━━ ENTRIES SHOWN ━━

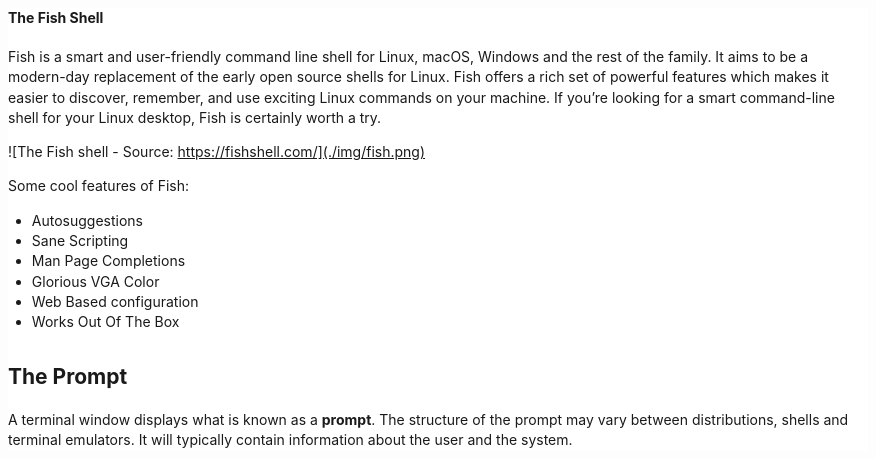 #### The Fish Shell

Fish is a smart and user-friendly command line shell for Linux, macOS, Windows and the rest of the family. It aims to be a modern-day replacement of the early open source shells for Linux. Fish offers a rich set of powerful features which makes it easier to discover, remember, and use exciting Linux commands on your machine. If you’re looking for a smart command-line shell for your Linux desktop, Fish is certainly worth a try.

![The Fish shell - Source: https://fishshell.com/](./img/fish.png)

Some cool features of Fish:

* Autosuggestions
* Sane Scripting
* Man Page Completions
* Glorious VGA Color
* Web Based configuration
* Works Out Of The Box

## The Prompt

A terminal window displays what is known as a **prompt**. The structure of the prompt may vary between distributions, shells and terminal emulators. It will typically contain information about the user and the system.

━━━

(REQUIRED ACTION):
Print exactly the lines above, starting at the line that contains "Glorious VGA Color" and ending with the last line of the records, both included.

(EXERCISE ANSWER):
* Glorious VGA Color
* Web Based configuration
* Works Out Of The Box

## The Prompt

A terminal window displays what is known as a **prompt**. The structure of the prompt may vary between distributions, shells and terminal emulators. It will typically contain information about the user and the system.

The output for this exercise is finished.